Now that the goods and services tax (GST) is a reality, it is necessary to look at some key areas that the government should focus on to unleash the true potential of the indirect tax regime.
Fewer rates and classifications
The GST has four base rates (5 per cent, 12 per cent, 18 per cent and 28 per cent), two special rates (0.3 per cent and 3 per cent) and three rates of cess (1 per cent, 2 per cent and 15 per cent). While services were earlier taxed at a uniform 15 per cent, the four base rates are now applicable to services as well. The classification of goods and services across these rates is going to lead to disputes. The rates have also been changed a couple of times even before the launch, giving credence to the fact that the multi-tier rate structure and the rate equalisation exercise has created certain anomalies. Some of these issues have been addressed, while some would hopefully get resolved soon.
Hence, it is necessary that the government now focus on reducing the rate slabs to possibly two base rates of 18 per cent (standard rate) and either of 5 per cent or 12 per cent as the merit rate.
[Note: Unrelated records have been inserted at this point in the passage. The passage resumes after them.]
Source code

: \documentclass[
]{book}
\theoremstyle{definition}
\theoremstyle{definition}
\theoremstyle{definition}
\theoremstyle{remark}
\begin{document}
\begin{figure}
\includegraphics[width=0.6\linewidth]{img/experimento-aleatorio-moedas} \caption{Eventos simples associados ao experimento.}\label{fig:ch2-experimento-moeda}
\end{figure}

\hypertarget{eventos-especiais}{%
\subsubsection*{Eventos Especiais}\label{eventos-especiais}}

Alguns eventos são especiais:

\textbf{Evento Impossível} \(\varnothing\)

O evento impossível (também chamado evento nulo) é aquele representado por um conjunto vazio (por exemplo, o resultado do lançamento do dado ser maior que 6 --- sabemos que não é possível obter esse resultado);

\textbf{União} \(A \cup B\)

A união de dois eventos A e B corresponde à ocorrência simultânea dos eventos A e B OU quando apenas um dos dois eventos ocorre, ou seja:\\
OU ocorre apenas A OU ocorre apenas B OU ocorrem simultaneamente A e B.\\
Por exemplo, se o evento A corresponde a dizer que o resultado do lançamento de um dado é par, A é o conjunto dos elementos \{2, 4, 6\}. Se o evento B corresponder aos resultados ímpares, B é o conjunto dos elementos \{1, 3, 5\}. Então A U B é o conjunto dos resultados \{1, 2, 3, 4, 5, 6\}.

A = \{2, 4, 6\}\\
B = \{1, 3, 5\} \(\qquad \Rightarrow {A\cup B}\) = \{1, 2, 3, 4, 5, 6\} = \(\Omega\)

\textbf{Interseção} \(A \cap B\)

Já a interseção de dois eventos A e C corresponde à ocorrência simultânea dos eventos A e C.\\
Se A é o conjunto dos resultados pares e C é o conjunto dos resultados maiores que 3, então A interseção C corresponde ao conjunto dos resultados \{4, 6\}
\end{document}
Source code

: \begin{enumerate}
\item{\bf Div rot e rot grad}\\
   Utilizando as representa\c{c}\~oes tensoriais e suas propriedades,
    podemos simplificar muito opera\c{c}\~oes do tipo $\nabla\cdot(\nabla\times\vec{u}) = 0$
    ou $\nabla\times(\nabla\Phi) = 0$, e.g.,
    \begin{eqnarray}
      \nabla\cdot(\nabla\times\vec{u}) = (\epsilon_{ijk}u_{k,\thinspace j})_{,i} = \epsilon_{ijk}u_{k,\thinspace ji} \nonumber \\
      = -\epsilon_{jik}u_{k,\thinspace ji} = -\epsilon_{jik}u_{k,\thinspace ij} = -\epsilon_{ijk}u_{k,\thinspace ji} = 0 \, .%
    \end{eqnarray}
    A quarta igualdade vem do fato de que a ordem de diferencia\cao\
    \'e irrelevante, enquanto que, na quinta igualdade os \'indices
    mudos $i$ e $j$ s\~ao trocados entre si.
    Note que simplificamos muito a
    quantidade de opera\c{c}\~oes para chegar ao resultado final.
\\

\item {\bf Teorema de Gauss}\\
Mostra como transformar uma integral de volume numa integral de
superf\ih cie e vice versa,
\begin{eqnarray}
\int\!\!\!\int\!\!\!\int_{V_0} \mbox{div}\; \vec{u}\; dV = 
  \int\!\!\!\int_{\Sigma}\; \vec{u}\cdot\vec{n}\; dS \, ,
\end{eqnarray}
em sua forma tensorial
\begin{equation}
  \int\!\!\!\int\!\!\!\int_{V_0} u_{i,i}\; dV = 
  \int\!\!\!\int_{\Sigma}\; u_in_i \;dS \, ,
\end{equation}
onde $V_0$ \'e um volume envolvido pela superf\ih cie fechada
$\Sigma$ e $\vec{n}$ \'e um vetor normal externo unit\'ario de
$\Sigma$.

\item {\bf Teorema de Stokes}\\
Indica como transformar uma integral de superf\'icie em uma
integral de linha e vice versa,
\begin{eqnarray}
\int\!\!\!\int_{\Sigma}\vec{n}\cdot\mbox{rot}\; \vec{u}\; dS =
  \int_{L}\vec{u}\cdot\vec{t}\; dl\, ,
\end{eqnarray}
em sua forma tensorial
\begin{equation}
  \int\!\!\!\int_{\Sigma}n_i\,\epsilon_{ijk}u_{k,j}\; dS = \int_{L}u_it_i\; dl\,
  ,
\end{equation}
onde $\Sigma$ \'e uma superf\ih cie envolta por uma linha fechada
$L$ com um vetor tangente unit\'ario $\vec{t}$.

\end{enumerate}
This would reduce the potential for disputes.
Inclusion of petroleum products, realty and electricity
The GST leaves out three important sectors, making the coverage sub-optimal. Petroleum, real estate and electricity generation would continue to have the older indirect taxes. The problem is exacerbated by the fact that these sectors would pay input taxes in the form of GST, which cannot be offset against the existing taxes. It is essential that the government work on a time-bound plan to get these sectors into the GST framework. This will not only expand the GST basket but also make it a more comprehensive tax, besides ensuring that all suppliers to these sectors become part of the ecosystem.
Soft launch to build acceptability
The ability to handle the changes that GST entails would depend on the size and nature of a business. While large businesses have the resources and knowledge to prepare for a change of this magnitude, smaller businesses would find it difficult. Businesses used to filing monthly returns and dealing with state tax authorities will find it easier to deal with GST, compared with service providers accustomed to a centralised registration with two returns a year. There is also now a need to ensure invoice matching to get input tax credits and reduce tax payment liability.
It is, therefore, necessary that the government ensure a soft approach for the first year or so, instead of focusing on strict observance of provisions. Similarly, there should be some leniency in allowing input tax credits for the first year, and the implementation could become progressively stricter. This will make the GST more acceptable to all businesses. It is necessary to ensure that several penal provisions are kept in abeyance during the introduction period.
Existing tax issues and assessments
There is significant pendency of assessments in various states and a large amount of appeals pending at various levels of adjudication. Many of these relate to periods for which even records would be difficult to trace. GST signifies the commencement of a new journey. While embarking on this journey, it is essential to discard old baggage and start afresh.
The government should fix timelines for disposal of cases and assessments so that businesses can focus on GST compliance and not worry about older cases and other such matters.
Seamless GSTN portal
Key GST processes would be entirely dependent on an information technology (IT)-enabled platform. The government has taken considerable pains to ensure the country gets a world-class IT-enabled system.
But the government should ensure that the GST portal is appropriately tested, even if this means initial processes are put on an extended timeline. It is better to have a tested system with some small delays instead of launching an imperfect system on time. Any difficulty in accessing the database or in uploading transactions could lead to credibility issues.